__WHAT TO WORK ON__:
Please show all lines of the records that include "applied".

(Collection entries)

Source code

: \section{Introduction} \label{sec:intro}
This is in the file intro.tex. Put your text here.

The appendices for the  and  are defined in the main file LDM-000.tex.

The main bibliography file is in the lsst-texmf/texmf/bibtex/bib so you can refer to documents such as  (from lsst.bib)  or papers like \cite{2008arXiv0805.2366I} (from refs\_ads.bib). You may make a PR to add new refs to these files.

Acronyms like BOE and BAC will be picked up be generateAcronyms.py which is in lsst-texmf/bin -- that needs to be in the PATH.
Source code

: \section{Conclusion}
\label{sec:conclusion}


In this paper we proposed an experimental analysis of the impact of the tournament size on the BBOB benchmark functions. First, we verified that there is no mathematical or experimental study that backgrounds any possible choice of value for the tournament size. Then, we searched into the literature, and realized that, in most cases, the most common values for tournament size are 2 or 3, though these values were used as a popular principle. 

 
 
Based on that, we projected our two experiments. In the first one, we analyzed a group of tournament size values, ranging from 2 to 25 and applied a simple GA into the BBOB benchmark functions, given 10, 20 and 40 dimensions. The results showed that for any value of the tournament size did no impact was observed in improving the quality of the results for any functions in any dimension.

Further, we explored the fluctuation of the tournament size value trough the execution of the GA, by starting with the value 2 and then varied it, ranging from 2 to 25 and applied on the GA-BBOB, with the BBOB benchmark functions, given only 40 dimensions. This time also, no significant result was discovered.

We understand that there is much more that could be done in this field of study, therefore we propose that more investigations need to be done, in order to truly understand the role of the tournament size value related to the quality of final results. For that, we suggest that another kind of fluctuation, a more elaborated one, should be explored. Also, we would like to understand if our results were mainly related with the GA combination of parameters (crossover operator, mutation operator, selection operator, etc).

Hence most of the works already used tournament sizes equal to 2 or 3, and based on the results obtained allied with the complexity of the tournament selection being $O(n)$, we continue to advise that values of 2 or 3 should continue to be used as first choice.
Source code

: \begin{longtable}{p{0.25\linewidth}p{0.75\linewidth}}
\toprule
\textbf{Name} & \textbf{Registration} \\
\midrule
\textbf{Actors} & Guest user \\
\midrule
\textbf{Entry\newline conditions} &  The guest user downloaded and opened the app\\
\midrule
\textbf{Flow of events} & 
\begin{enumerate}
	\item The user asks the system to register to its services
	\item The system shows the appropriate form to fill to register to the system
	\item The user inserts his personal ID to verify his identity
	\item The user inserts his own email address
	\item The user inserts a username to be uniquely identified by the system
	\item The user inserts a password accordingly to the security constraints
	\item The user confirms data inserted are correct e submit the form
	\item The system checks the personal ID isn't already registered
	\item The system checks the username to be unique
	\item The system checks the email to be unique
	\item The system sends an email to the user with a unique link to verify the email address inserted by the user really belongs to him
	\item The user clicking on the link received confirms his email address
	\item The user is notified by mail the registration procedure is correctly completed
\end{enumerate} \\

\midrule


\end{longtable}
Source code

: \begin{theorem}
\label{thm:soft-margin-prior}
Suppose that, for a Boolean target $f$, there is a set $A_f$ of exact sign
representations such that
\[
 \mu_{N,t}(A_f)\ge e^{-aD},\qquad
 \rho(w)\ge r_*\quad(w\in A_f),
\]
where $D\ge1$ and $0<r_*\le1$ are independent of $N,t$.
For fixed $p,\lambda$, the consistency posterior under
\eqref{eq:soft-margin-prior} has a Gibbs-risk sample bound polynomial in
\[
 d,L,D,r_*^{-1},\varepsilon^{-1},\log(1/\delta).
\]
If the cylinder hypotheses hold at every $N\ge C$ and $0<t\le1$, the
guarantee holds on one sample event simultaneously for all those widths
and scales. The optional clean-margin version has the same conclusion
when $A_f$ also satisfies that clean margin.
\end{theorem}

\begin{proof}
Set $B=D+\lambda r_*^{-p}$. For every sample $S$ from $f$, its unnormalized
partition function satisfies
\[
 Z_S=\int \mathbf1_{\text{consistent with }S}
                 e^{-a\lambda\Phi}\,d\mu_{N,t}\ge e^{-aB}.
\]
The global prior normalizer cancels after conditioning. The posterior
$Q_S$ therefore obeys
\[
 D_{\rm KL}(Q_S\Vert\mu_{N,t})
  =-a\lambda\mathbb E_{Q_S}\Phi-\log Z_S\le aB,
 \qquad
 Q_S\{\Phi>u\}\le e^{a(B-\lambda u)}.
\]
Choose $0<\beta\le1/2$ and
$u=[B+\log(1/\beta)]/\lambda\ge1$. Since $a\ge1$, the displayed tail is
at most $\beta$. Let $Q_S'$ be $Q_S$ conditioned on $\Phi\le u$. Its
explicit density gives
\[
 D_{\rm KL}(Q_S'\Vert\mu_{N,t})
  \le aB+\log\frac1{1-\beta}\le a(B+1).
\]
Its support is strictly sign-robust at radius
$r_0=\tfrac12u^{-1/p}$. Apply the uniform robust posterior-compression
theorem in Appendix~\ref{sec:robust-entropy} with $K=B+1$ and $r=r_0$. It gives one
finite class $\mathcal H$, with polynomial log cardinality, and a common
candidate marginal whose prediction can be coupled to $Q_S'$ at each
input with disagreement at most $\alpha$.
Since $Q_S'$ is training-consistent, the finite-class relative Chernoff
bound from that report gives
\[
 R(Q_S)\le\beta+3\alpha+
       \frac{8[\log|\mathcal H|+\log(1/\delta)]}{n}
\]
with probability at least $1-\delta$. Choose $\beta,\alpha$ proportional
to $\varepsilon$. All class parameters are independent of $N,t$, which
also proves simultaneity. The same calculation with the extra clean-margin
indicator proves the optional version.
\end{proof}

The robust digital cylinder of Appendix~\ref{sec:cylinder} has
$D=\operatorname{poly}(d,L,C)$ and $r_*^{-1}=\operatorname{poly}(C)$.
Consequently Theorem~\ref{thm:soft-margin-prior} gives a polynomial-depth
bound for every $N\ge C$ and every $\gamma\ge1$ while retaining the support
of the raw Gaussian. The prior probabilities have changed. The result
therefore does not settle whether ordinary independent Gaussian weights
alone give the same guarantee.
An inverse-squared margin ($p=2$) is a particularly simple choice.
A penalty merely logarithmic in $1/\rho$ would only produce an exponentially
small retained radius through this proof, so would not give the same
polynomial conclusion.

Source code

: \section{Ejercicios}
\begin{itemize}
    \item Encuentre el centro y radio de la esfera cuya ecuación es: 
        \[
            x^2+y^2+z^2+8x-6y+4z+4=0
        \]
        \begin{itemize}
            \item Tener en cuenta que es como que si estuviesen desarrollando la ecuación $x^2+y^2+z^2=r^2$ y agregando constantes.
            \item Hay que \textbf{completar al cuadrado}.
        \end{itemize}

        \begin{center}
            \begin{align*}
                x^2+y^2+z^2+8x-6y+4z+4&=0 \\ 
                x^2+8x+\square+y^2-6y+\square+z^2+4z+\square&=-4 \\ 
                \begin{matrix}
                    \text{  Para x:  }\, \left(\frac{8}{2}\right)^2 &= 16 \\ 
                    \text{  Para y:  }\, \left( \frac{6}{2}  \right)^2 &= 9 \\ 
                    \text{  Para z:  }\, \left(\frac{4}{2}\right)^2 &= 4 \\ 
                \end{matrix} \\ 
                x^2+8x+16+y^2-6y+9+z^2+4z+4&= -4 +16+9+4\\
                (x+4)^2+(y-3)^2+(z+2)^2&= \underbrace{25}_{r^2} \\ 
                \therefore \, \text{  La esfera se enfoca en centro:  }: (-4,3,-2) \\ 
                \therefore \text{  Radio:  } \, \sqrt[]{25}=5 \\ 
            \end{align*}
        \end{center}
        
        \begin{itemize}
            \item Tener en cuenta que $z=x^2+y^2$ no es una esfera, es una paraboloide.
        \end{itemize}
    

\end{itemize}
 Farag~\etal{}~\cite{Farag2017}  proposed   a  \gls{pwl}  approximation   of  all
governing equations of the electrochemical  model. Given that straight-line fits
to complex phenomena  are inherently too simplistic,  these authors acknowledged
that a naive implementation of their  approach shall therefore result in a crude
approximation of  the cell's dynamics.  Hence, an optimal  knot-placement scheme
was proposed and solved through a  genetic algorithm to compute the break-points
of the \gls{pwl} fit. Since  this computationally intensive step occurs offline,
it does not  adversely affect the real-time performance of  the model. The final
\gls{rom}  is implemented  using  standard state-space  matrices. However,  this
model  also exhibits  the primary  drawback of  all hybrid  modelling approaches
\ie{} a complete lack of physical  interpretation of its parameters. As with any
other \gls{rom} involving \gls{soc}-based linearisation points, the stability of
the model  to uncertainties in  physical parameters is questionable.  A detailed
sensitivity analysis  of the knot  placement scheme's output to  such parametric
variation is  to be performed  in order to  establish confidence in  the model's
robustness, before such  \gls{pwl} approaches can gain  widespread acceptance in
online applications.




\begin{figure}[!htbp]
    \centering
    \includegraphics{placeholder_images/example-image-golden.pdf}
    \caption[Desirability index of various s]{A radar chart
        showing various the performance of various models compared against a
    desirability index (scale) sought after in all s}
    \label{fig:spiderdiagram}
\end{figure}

__RESPONSE__:
Based on that, we projected our two experiments. In the first one, we analyzed a group of tournament size values, ranging from 2 to 25 and applied a simple GA into the BBOB benchmark functions, given 10, 20 and 40 dimensions. The results showed that for any value of the tournament size did no impact was observed in improving the quality of the results for any functions in any dimension.
Further, we explored the fluctuation of the tournament size value trough the execution of the GA, by starting with the value 2 and then varied it, ranging from 2 to 25 and applied on the GA-BBOB, with the BBOB benchmark functions, given only 40 dimensions. This time also, no significant result was discovered.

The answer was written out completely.